▶ **EXERCISE BRIEF**:
How many lines in the records below contain the word "author"? Answer with the number and nothing else.

*** Opening of DATA FOR REVIEW ***

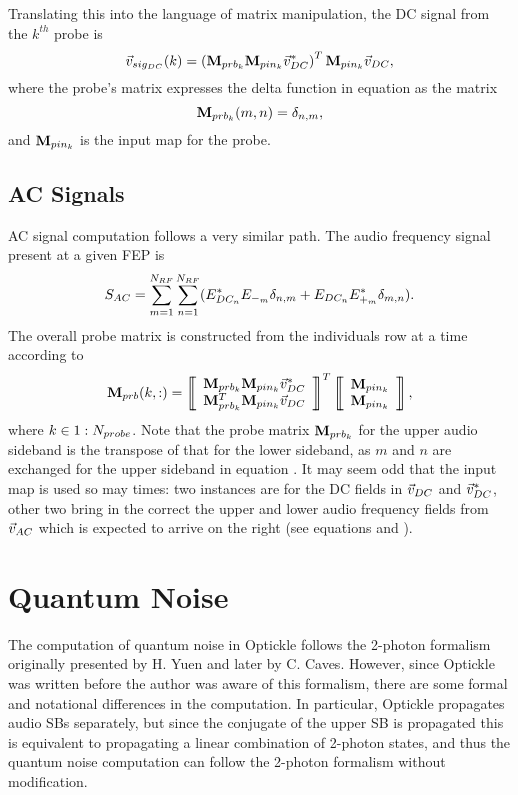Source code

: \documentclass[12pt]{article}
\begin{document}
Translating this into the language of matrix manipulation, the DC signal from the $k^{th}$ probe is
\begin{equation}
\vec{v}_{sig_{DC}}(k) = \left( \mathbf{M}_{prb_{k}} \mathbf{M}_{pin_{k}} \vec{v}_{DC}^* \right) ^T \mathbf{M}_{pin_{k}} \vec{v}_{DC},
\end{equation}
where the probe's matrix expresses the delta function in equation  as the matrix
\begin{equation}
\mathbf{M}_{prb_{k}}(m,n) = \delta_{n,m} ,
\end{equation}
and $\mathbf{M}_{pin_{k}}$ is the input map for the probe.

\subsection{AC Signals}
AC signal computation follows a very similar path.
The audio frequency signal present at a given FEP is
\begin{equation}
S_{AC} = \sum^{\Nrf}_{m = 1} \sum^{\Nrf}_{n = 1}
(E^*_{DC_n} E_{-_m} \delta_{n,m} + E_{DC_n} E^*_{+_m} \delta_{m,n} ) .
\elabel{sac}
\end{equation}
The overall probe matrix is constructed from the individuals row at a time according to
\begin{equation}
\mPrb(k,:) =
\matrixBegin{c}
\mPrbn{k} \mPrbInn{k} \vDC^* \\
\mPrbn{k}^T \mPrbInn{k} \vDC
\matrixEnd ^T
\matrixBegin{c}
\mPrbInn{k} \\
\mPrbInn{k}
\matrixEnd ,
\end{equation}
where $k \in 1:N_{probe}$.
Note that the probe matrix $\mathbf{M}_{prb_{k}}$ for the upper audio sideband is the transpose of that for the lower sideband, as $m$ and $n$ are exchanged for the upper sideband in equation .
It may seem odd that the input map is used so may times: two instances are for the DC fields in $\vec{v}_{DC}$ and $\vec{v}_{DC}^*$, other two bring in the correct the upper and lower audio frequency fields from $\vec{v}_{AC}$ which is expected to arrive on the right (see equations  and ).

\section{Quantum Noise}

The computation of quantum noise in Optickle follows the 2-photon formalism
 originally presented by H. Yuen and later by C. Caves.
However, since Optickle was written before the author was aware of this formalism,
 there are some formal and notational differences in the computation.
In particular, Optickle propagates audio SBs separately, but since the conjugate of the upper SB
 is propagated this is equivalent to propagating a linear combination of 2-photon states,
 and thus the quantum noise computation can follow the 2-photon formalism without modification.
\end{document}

*** Close of DATA FOR REVIEW ***
*** Opening of DATA FOR REVIEW ***

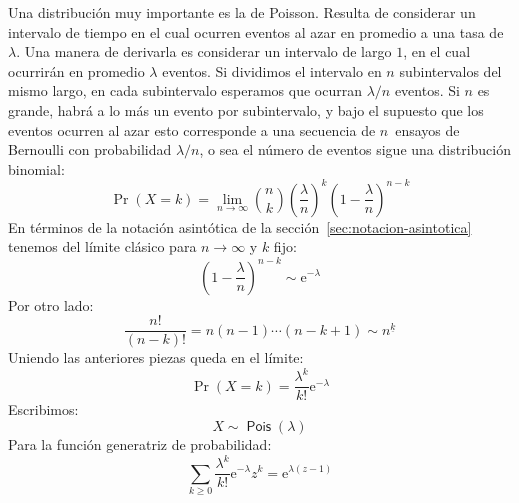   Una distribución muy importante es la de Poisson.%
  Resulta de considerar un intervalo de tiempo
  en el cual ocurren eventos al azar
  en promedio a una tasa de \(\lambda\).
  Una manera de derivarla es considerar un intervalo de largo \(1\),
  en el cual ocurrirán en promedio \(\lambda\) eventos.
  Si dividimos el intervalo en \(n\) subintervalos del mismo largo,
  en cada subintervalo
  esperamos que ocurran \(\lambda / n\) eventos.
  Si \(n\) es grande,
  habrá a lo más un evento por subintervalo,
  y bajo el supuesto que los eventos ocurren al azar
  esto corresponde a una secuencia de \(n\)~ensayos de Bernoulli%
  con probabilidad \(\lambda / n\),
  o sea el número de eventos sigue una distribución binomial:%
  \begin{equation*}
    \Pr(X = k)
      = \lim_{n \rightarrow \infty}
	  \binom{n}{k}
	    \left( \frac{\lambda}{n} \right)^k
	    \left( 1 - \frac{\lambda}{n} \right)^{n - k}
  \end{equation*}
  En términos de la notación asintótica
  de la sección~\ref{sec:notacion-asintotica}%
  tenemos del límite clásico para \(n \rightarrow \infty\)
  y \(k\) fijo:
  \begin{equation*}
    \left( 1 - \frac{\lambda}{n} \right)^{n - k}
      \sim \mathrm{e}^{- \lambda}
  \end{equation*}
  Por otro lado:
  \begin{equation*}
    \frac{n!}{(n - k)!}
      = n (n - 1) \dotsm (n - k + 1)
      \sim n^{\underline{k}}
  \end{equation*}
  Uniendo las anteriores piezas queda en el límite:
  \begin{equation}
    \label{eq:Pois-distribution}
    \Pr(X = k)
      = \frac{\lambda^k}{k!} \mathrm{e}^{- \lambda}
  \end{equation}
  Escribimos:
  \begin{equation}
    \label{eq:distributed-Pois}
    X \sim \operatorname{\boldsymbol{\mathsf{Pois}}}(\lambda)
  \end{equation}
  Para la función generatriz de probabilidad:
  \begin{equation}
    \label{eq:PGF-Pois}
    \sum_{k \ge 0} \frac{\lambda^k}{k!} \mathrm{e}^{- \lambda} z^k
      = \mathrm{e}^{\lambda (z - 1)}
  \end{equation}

*** Close of DATA FOR REVIEW ***
*** Opening of DATA FOR REVIEW ***

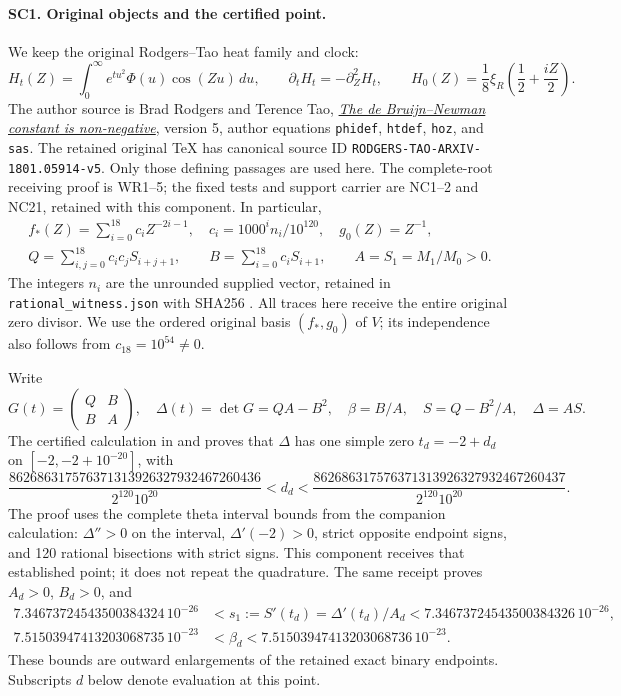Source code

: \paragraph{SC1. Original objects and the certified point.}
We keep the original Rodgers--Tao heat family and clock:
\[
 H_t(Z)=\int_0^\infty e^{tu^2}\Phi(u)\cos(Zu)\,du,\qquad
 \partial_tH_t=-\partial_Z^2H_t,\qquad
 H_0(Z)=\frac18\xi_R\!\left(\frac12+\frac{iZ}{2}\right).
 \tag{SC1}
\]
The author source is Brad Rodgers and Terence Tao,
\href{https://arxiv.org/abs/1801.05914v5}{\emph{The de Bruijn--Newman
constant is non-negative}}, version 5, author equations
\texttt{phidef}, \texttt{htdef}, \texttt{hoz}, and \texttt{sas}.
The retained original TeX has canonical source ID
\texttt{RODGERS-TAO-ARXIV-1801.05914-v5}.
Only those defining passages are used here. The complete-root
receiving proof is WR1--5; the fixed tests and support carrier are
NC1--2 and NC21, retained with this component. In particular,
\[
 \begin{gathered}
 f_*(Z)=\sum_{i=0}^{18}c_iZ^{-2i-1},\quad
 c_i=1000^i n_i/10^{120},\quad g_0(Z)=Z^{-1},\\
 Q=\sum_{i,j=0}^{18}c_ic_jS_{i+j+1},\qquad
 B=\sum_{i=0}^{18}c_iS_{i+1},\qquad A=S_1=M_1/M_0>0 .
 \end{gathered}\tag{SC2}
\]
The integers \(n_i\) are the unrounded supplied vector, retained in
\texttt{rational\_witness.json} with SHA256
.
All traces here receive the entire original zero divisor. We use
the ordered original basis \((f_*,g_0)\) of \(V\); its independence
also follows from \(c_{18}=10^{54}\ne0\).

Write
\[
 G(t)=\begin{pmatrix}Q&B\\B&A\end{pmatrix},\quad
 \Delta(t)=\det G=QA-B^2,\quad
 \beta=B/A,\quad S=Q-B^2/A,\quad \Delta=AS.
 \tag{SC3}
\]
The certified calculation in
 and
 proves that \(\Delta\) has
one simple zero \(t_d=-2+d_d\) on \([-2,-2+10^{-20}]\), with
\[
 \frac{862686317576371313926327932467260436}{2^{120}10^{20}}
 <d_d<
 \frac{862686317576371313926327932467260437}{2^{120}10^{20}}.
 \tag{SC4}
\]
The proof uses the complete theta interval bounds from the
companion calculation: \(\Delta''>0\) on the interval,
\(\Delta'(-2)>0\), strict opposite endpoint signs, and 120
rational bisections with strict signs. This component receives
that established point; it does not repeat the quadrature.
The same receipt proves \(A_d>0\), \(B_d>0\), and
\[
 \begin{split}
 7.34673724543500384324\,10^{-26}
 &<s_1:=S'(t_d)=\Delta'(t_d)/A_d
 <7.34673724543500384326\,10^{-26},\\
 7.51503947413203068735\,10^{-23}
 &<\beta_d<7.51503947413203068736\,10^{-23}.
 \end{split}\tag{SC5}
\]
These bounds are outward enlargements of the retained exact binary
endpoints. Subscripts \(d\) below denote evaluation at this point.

*** Close of DATA FOR REVIEW ***

▶ **REPLY TO THE TASK**:
3